Considering gross exports of manufacturing goods, imported value added increased from 2015 to 2018 in most countries, especially Greece, the United Kingdom and India, among others. In Brazil, the linkage indicator rose from 14.5% in 2011 to 17.2% in 2015 and then to 17.9% in 2018. It should be noted that this measure is higher for the Brazilian industry than for the industries of other relevant countries, such as the US (15.8%).
Another measure used to assess the evolution of GVCs also showed growth in most countries: the forward indicator, which shows the share of domestic value added in gross exports of the rest of the world in terms of exports from the country in question.
Taking this indicator, Brazil—together with the USA, South Korea, Australia, Turkey and others—showed an increase when considering total goods and services. The Brazilian value added incorporated in exports from other countries represented, in 2018, 22% of our total exports, more than the 20.5% of 2015, although lower than the 2011 figure (25.2%).
The industry also contributed to this rise. In particular, the Brazilian industry recorded an increase in this measure from 15.4% in 2015 to 17.1% in 2018, although it did not exceed the 19.9% of 2019. It is worth mentioning that the value of this indicator is higher for our total exports than for manufacturing goods, due to the weight of primary sectors in our export basket, as they act as suppliers of inputs to other countries.
A third widely used indicator, the re-exported intermediates, concerns the share of intermediate imports that are used to produce goods and services for exports as a percentage of total imported intermediate goods. Also in this case there was growth in most countries from 2015 to 2018. However, the share of services in exports fell in most cases.
Regarding the share of services in manufacturing exports, in 2018 versus 2015, there was a drop in most countries, with some exceptions such as Belgium, Peru, Iceland and France.

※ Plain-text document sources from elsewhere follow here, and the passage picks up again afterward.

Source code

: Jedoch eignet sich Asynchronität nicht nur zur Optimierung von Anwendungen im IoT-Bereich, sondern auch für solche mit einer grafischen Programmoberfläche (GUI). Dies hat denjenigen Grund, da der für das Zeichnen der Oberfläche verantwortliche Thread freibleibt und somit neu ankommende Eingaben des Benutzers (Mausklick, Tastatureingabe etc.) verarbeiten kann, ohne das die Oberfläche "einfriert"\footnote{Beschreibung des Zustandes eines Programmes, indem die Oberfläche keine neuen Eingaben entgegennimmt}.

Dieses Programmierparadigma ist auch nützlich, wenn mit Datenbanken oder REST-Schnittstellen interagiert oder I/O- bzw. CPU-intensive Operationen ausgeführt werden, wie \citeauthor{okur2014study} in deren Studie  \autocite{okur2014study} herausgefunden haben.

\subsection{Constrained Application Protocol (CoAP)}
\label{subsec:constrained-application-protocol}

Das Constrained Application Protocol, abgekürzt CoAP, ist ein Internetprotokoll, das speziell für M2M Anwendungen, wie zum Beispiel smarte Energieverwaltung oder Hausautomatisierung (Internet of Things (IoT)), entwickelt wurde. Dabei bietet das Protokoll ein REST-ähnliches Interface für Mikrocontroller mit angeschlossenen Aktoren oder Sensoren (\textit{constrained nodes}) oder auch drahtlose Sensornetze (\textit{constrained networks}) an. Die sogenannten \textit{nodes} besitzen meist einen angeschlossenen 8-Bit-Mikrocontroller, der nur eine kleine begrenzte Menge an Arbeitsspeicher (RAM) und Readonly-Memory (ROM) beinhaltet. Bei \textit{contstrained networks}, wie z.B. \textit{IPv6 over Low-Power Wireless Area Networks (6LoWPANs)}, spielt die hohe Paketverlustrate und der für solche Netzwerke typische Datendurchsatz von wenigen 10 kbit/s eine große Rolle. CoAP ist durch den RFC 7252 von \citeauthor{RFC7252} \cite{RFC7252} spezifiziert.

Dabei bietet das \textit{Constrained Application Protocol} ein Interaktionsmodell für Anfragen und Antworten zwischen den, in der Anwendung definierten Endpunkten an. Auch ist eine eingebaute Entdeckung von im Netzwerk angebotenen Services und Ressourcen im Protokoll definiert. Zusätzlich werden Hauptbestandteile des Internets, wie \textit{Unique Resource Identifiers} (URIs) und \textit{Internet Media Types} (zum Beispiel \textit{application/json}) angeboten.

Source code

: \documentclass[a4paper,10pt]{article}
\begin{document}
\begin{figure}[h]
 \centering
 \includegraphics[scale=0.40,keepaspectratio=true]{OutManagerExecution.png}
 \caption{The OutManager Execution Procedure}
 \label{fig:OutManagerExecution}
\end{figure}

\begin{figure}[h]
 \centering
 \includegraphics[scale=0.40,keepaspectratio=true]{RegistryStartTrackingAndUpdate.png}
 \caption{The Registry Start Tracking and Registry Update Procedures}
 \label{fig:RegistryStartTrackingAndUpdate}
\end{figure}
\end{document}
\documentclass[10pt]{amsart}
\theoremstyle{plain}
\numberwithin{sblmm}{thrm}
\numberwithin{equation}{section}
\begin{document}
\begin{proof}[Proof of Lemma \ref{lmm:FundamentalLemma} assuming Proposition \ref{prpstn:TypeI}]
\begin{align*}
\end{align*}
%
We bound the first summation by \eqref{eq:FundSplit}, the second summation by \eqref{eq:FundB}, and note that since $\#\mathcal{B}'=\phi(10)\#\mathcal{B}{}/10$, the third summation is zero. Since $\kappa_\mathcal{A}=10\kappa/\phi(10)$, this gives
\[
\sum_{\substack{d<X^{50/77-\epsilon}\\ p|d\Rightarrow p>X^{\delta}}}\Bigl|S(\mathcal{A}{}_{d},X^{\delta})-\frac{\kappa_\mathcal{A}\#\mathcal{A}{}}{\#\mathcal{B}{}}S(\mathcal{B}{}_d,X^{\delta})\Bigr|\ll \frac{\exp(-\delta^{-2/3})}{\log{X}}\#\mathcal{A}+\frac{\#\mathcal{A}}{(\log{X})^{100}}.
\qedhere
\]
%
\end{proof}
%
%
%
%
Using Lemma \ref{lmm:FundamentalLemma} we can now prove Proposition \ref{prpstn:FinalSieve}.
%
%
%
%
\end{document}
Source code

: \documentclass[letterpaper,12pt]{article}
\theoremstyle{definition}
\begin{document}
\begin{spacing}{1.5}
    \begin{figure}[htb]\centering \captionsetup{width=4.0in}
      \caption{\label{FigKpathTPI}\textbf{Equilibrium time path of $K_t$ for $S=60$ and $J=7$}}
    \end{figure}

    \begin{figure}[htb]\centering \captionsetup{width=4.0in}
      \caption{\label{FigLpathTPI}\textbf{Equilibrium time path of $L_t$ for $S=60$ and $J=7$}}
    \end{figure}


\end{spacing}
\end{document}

For Brazil, this indicator was practically flat, going from 36.2% in 2015 to 36.0% in 2018.
A more detailed analysis shows that the value added of services in our manufacturing exports, in 2018, was predominantly domestic (27.7%) rather than imported (8.3%). The total indicator reached higher values in high and medium-high technology industries, more prone to the phenomenon of servitization of their businesses, with a larger fraction of imported services in relation to the value of gross exports. These are the cases of computers, electronics and optical products (46.3%), automotive vehicles and bodyworks (41.1%), machinery and equipment (38.5%) and chemicals (38%).
Finally, it is important to emphasize that, in general, GVC indicators vary greatly across countries and sectors, being insufficient to define the quality of a country's insertion in GVCs in terms of the development of the productive fabric.
Larger industrialized economies such as the USA and Japan have lower GVC indexes, while others such as China and Germany have average indicators in relation to the others. Larger economies with medium per capita income and exports focused on commodities—such as Brazil, Russia and Indonesia— generally show low indicators of GVC integration.
On the other hand, the economies with the highest values, in general, are export platforms or “factories” of regional productive and commercial integration schemes, such as Luxembourg, Ireland, Malta, Singapore and Taiwan, in the first case, or Thailand, Malaysia, Vietnam, Slovakia, Hungary, the Czech Republic, Estonia and Mexico in the second.
Therefore, as production internationalization trends are changing even faster with the pandemic, in order to improve the quality of Brazil's participation in GVCs it is necessary to consider in detail the dynamics of the different sectors. This will help us find possibilities to sophisticate the activities performed locally for regional and global chains.